Le regard sévère de l'homme se pose sur la mioche. Elle lève vers lui ses grands yeux bruns tout en sentant la rage faire battre l'artère dans sa gorge. A côté de lui, une femme du même âge l'observe, bras croisés et lèvres pincées. La gamine leur ressemble presque trait pour trait. La filiation est impossible à nier. Pourtant, ils auraient préféré. Derrière Anna, l'assistante sociale tente un sourire crispé tout en forçant, du plat de la main, la jeune-fille à faire un pas vers ses grands-parents. Elle se raidit. Sert un peu plus ses bras autour de ses épaules. Elle refuse de prononcer le moindre mot. Elle n'a pas demandé à être là. Elle n'a pas demandé à ce qu'on la ramène à la seule famille qui daigne l'accepter sous son toit. Si elle avait eu le choix, elle serait retournée chez sa mère. Ces gens-là, qui la regardent avec dédain, elle ne les connait pas. Elle ne les aime pas. Pourtant, elle sait. Du haut de ses seize ans, elle a bien compris que ce qu'elle voulait, elle, tout le monde s'en foutait.
L'assistante sociale est partie. Ne reste qu'Anna et une petite valise. Dans un grognement, son grand-père lui dit de le suivre. Il l'amène jusqu'au grenier ; sa chambre. Anna ne se plaint pas ; au moins c'est propre et il y a un lit. Puis, l'homme tourne ses talons, prétend la laisser s'installer.
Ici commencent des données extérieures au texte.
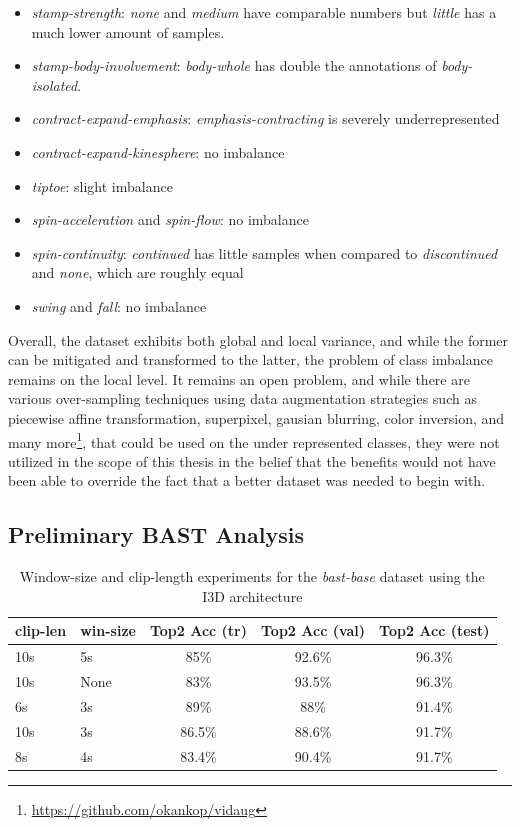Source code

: \documentclass[extern,palatino]{cgMA}
\begin{document}
\begin{itemize}
    \item \textit{stamp-strength}: \textit{none} and \textit{medium} have comparable numbers but \textit{little} has a much lower amount of samples.
    \item \textit{stamp-body-involvement}: \textit{body-whole} has double the annotations of \textit{body-isolated}.
    \item \textit{contract-expand-emphasis}: \textit{emphasis-contracting} is severely underrepresented 
    \item \textit{contract-expand-kinesphere}: no imbalance
    \item \textit{tiptoe}: slight imbalance
    \item \textit{spin-acceleration} and  \textit{spin-flow}: no imbalance
    \item \textit{spin-continuity}: \textit{continued} has little samples when compared to \textit{discontinued} and \textit{none}, which are roughly equal
    \item \textit{swing} and \textit{fall}: no imbalance
\end{itemize}

\noindent Overall, the dataset exhibits both global and local variance, and while the former can be mitigated and transformed to the latter, the problem of class imbalance remains on the local level. It remains an open problem, and while there are various over-sampling techniques using data augmentation strategies such as piecewise affine transformation, superpixel, gausian blurring, color inversion, and many more\footnote{\url{https://github.com/okankop/vidaug}}, that could be used on the under represented classes, they were not utilized in the scope of this thesis in the belief that the benefits would not have been able to override the fact that a better dataset was needed to begin with.

\subsection{Preliminary BAST Analysis}
\label{bast_initial_analysis}
\begin{table}[h!]
  \begin{center}
    \caption{Window-size and clip-length experiments for the \textit{bast-base} dataset using the I3D architecture}
    \label{tab:window_size_clip_length_i3d}
    \begin{tabular}{l|l|c|c|c}
      \textbf{clip-len} & \textbf{win-size} & \textbf{Top2 Acc (tr)} & \textbf{Top2 Acc (val)} & \textbf{Top2 Acc (test)}\\
      \hline
      10s & 5s & 85\% & 92.6\% & 96.3\% \\
      10s & None & 83\% & 93.5\% & 96.3\% \\
      6s & 3s & 89\% & 88\% & 91.4\% \\
      10s & 3s & 86.5\% & 88.6\% & 91.7\% \\
      8s & 4s & 83.4\% & 90.4\% & 91.7\% \\
    \end{tabular}
  \end{center}
\end{table}
\end{document}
Prudemment, l'enfant s'approche, jauge du regard les quelques meubles qui habillent la pièce. Une commode dont l'un des tiroirs refusent de se fermer. Un tapis laminé. Un bureau couvert de boites qui ne lui appartiennent pas. Eventuellement, son regard se perd dans le reflet terne que lui renvoie un miroir. Naturellement, ses iris sombres se posent sur la bosse qui se forme sous ses vêtements, trahissant ses vêtements. Aussitôt, les larmes envahissent ses yeux. D'un geste rageur, elle saisit un plaid qu'elle jette sur le miroir avant de se laisser tomber au sol. Stupide petite fille qu'elle était.
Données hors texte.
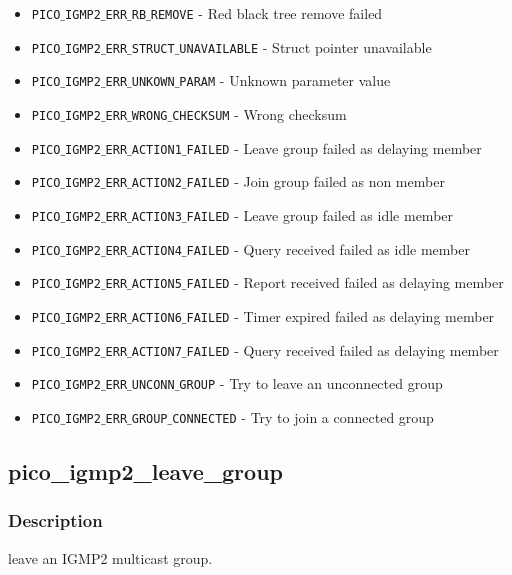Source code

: \begin{itemize}[noitemsep]
\item \texttt{PICO$\_$IGMP2$\_$ERR$\_$RB$\_$REMOVE}          - Red black tree remove failed 
\item \texttt{PICO$\_$IGMP2$\_$ERR$\_$STRUCT$\_$UNAVAILABLE} - Struct pointer unavailable 
\item \texttt{PICO$\_$IGMP2$\_$ERR$\_$UNKOWN$\_$PARAM}       - Unknown parameter value 
\item \texttt{PICO$\_$IGMP2$\_$ERR$\_$WRONG$\_$CHECKSUM}     - Wrong checksum  
\item \texttt{PICO$\_$IGMP2$\_$ERR$\_$ACTION1$\_$FAILED}     - Leave group failed as delaying member
\item \texttt{PICO$\_$IGMP2$\_$ERR$\_$ACTION2$\_$FAILED}     - Join group failed as non member
\item \texttt{PICO$\_$IGMP2$\_$ERR$\_$ACTION3$\_$FAILED}     - Leave group failed as idle member 
\item \texttt{PICO$\_$IGMP2$\_$ERR$\_$ACTION4$\_$FAILED}     - Query received failed as idle member
\item \texttt{PICO$\_$IGMP2$\_$ERR$\_$ACTION5$\_$FAILED}     - Report received failed as delaying member
\item \texttt{PICO$\_$IGMP2$\_$ERR$\_$ACTION6$\_$FAILED}     - Timer expired failed as delaying member
\item \texttt{PICO$\_$IGMP2$\_$ERR$\_$ACTION7$\_$FAILED}     - Query received failed as delaying member
\item \texttt{PICO$\_$IGMP2$\_$ERR$\_$UNCONN$\_$GROUP}       - Try to leave an unconnected group
\item \texttt{PICO$\_$IGMP2$\_$ERR$\_$GROUP$\_$CONNECTED}    - Try to join a connected group 
\end{itemize}



\subsection{pico\_igmp2\_leave\_group}

\subsubsection*{Description}
leave an IGMP2 multicast group.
La pluie battante sur les lucarnes fait un boucan assourdissant. Casque sur les oreilles, Anna ignore tout de ce qu'il se passe au dehors. Cela fait plusieurs mois qu'elle est scolarisée à domicile mais personne ne semble se soucier du fait qu'elle peine à lire les texte les plus simples. Il lui arrive de parcourir des magazines people, prétendant en comprendre le contenu, s'attardant avant tout sur les photos. Elle observe la vie des autres en tentant s'ignorer la sienne. La tâche est plus ardue qu'il n'y parait quand on ne voit plus ses pieds à cause de l'être qui s'est établi dans son ventre.
On frappe à la porte. Anna n'entend rien. Pas plus qu'elle entend s'approcher Irma. Elle sursaute légèrement quand elle la voit apparaître dans son champ de vision. Elle porte un plateau repas et le pose sur sa table de nuit. "
Tu n'es pas descendue à midi, j'ai pensé que tu aurais faim" Anna n'a pas la moindre idée de l'heure qu'il est. Elle hoche vaguement la tête en guise de remerciement. Irma lui jette alors un regard en biais. "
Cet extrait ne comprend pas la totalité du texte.